What is the difference between mechanical versus visual balancing?
Mechanical balancing uses a mathematical equation to provide equal spacing around a design, from top to bottom and left to right. Some firms depend on mechanical balancing because their world is driven by 90-degree angles and mathematical equations.
Visual balancing of a design is much different than mechanical balancing. Merriam-Webster defines balance as “an aesthetically pleasing integration of elements.” This is where creativity takes the lead and overrides the rigidity behind the math of equally spacing a design from the top and bottom and left to right within the available space. Does the design look like it’s properly spaced on the sign face? If it does, it probably follows a visual balancing discipline.
Simply put, LRIR (looks right, is right) is the process of visually balancing the design within the space provided, so it looks right to the naked eye and appears balanced within the space provided.
For those of us in the sign industry, using mechanical balancing will, in most cases, produce a sign design that looks like it’s sitting too low on the sign face, or too far to the left or right of the center.
Logo or graphic placement on the sign face
To have an aesthetically pleasing face layout, you must visually kern or balance the spacing of the graphic elements (logo) within the space provided. It’s all about the balance of the negative space and graphic elements, and how it all interacts with the available space on the sign face. As you can see in this example (Fig. 1 and Fig. 2 above) the graphic elements have been mechanically spaced for a mathematically consistent layout. Now take a look at Image 3. In this example, the same logo has been moved up and to the right for a better visual balance. The sign now looks like it has been well planned, and is more aesthetically pleasing to the eye, and the name of the business is now the focal point of the sign, not the eye graphic.
Text only on a sign face
Text must also follow the LRIR rule. As seen here in the following example (Fig. 4) when mechanically spaced, the letters appear to be sitting too low on the sign face. It’s very subtle, but it’s there. It appears to be sitting low on the face. When you apply the LRIR rule, you must pay careful attention to the shape of the letters, the kerning, and its placement on the sign face. (Fig. 5).

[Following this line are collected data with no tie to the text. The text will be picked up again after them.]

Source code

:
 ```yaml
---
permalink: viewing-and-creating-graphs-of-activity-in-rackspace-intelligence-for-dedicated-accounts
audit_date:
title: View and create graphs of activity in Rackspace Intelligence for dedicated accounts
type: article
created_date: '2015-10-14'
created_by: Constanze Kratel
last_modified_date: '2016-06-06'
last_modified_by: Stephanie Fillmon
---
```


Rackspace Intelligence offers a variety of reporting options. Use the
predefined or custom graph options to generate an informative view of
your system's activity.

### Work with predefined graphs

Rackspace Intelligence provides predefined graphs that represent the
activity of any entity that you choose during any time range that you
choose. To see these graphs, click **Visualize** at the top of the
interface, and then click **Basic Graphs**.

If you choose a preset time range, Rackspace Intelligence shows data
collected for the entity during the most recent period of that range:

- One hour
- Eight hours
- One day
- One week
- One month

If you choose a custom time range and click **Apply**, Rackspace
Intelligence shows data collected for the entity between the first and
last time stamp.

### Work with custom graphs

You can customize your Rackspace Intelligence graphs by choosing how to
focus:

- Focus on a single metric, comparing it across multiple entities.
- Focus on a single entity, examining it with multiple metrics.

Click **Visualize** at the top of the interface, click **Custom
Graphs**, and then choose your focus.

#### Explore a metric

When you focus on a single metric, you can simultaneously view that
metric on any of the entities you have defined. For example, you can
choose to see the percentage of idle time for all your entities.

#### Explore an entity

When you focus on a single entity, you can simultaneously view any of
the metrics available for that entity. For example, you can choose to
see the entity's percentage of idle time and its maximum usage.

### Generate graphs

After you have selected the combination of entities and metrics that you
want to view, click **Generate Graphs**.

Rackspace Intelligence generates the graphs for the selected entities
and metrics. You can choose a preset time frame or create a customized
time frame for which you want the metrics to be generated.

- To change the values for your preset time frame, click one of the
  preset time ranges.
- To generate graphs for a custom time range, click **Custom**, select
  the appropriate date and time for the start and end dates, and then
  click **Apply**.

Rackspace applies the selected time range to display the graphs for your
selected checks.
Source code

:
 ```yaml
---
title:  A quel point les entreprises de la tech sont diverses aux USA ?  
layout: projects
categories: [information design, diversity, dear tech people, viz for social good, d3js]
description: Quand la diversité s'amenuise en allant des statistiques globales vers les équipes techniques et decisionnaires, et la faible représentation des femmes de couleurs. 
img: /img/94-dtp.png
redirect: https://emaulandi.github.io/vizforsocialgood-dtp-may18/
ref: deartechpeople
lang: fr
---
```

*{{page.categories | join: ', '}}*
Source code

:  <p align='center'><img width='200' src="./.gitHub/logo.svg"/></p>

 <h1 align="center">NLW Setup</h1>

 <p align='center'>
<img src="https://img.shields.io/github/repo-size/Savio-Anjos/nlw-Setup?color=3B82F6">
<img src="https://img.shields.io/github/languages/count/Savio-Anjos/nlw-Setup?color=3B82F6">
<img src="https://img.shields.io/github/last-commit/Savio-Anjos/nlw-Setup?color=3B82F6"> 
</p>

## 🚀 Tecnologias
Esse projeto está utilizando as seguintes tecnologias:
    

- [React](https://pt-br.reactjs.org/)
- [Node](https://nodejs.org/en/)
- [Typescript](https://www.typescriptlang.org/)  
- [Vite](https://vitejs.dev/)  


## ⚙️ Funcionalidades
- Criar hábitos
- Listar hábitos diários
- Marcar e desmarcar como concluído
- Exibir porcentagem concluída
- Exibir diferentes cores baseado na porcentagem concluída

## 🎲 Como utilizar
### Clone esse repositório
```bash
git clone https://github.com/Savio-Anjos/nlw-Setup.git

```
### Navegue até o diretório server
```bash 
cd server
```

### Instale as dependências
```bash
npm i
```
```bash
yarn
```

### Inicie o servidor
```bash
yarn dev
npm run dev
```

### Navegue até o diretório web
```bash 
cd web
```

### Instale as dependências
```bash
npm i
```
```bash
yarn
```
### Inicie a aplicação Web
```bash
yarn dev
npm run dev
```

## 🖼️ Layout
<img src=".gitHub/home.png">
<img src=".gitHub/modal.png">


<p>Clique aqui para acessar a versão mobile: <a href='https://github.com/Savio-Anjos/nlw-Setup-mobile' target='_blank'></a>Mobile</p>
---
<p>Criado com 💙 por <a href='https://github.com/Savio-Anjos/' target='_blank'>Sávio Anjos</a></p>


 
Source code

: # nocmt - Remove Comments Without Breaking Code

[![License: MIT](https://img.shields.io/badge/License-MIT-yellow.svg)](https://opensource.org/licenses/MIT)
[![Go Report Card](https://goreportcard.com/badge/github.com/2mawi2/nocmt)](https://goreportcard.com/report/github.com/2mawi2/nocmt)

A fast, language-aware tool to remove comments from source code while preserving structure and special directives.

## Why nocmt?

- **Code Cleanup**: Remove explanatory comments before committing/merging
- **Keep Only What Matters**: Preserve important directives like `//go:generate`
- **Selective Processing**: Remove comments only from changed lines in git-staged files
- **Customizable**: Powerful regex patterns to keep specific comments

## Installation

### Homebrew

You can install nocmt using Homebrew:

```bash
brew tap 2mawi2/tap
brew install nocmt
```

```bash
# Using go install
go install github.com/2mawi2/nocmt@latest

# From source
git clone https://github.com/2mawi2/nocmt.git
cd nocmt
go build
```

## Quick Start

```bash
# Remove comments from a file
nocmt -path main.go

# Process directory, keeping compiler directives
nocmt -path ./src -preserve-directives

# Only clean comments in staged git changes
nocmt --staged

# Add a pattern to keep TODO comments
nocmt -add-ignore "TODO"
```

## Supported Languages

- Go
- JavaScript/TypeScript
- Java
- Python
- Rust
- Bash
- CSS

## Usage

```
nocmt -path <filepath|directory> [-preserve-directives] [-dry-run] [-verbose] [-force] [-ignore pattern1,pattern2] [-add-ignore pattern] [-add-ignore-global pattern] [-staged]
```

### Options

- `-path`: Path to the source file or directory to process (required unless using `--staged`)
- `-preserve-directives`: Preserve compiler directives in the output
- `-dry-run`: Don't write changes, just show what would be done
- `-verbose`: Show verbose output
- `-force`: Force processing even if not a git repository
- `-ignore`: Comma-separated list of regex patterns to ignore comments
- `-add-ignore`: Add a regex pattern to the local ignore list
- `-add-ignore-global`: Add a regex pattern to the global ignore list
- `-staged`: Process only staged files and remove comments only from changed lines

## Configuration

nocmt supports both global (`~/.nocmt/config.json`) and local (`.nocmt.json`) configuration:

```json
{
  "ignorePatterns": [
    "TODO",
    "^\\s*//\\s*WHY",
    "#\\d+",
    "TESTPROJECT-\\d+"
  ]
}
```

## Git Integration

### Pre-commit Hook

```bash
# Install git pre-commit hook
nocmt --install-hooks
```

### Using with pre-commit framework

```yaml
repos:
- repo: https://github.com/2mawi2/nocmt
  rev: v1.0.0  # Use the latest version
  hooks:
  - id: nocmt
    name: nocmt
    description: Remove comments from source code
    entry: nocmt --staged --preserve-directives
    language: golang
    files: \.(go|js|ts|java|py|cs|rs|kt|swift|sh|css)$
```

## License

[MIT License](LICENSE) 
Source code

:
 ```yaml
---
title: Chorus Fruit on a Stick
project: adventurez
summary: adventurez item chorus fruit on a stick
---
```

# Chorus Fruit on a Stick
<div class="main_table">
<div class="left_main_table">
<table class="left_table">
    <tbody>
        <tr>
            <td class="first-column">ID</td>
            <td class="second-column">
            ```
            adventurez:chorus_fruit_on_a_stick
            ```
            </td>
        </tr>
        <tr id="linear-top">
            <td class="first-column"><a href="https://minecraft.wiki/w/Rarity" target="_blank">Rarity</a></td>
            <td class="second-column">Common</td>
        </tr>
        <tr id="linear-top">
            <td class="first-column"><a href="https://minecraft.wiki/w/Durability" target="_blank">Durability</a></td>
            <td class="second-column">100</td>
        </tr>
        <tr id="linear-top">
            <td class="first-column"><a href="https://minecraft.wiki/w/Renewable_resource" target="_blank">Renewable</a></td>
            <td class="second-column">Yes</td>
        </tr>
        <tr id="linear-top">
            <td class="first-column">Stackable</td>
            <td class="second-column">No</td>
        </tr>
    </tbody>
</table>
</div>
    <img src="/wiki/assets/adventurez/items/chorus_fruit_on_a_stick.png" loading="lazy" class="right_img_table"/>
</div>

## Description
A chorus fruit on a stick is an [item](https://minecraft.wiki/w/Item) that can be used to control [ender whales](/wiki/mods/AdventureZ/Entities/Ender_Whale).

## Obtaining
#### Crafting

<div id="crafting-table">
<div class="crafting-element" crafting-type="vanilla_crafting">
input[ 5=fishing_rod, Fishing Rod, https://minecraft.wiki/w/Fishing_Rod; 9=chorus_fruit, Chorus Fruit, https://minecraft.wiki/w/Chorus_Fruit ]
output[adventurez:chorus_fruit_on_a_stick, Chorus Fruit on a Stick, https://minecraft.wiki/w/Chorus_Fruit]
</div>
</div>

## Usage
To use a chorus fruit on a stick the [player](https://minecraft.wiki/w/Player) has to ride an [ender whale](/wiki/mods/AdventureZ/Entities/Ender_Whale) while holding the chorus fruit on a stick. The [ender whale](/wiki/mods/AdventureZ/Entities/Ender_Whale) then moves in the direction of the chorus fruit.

Squinting—the sign designer’s free visual balancing app
What does squinting have to do with visual balance? It’s a handy built-in app that our brains give to us for free. All we have to do is remember to use it. Here is how squinting works. When you view a sign design, your eyes take in all of the graphics, all at once, giving everything an equal impact upon your brain. Squinting at the design makes the less dominant elements fuzz-out and they fall into the background, allowing the dominance of the graphic to shine through. (Fig. 6).
You can use this tool everywhere and anywhere you go, and it works on every application of graphic design and layout. Try it for yourself. Once you identify the dominant graphic elements of the design, it’s much easier to know how to visually balance it.
LRIR opinion vs. formula
As it goes with most aspects of the sign industry, opinion plays a huge role in the final design of a sign. Some designers prefer a tight fit for the text or logo on the sign and some prefer more space around it. I’m not going to say that making the logo fit the space provided is incorrect, it’s just that sometimes bigger is not always better and if the logo or text is too big, it’s actually harder to read at a distance.
So how do you know, truly, how a logo should or shouldn’t fit onto a sign face? There are a few formulas out there, but to utilize a template or formula can be tedious at best. Looks right, is right is really all about exactly what it says—if it looks right, it is right. Your opinion, your viewpoint, and your reasons for placing the logo a bit higher on the sign face all come down to you. Are you confident enough to insist that your LRIR design is the correct way to layout the sign? Have you practiced your five-minute elevator pitch on exactly what you will tell your salesperson if they question you about your design?
Practice makes perfect. Look at your current sign designs and put them to the LRIR test. You might be pleasantly surprised when you drive down the street and see your LRIR designed sign from a distance.